WHAT YOU ARE ASKED TO DO:
Copy all lines below containing "varphi".

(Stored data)
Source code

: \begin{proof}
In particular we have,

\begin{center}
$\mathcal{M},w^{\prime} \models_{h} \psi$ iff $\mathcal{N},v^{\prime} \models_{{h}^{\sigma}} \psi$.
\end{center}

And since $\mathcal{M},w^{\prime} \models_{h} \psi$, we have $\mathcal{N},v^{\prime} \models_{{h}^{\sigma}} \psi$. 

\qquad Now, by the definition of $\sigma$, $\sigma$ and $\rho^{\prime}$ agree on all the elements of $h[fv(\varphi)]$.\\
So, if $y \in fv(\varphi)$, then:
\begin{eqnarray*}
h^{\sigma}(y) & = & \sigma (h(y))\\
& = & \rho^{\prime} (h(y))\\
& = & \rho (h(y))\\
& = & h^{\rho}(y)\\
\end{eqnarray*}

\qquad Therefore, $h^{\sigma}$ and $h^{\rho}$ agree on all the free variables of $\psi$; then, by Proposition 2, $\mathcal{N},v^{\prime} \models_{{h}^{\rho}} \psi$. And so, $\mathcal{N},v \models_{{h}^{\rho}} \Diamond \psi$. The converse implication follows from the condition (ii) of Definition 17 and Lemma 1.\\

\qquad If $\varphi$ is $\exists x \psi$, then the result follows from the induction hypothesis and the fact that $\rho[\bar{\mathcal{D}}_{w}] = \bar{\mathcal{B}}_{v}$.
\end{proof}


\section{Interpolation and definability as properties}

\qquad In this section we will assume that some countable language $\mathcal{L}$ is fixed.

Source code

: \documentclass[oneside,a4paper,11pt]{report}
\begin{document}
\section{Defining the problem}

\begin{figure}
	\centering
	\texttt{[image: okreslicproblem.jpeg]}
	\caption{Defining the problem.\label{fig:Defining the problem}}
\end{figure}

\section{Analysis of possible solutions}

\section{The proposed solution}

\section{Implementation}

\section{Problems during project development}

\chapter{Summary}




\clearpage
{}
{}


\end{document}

RESPONSE TO THE TASK:
\qquad Now, by the definition of $\sigma$, $\sigma$ and $\rho^{\prime}$ agree on all the elements of $h[fv(\varphi)]$.\\
So, if $y \in fv(\varphi)$, then:
\qquad If $\varphi$ is $\exists x \psi$, then the result follows from the induction hypothesis and the fact that $\rho[\bar{\mathcal{D}}_{w}] = \bar{\mathcal{B}}_{v}$.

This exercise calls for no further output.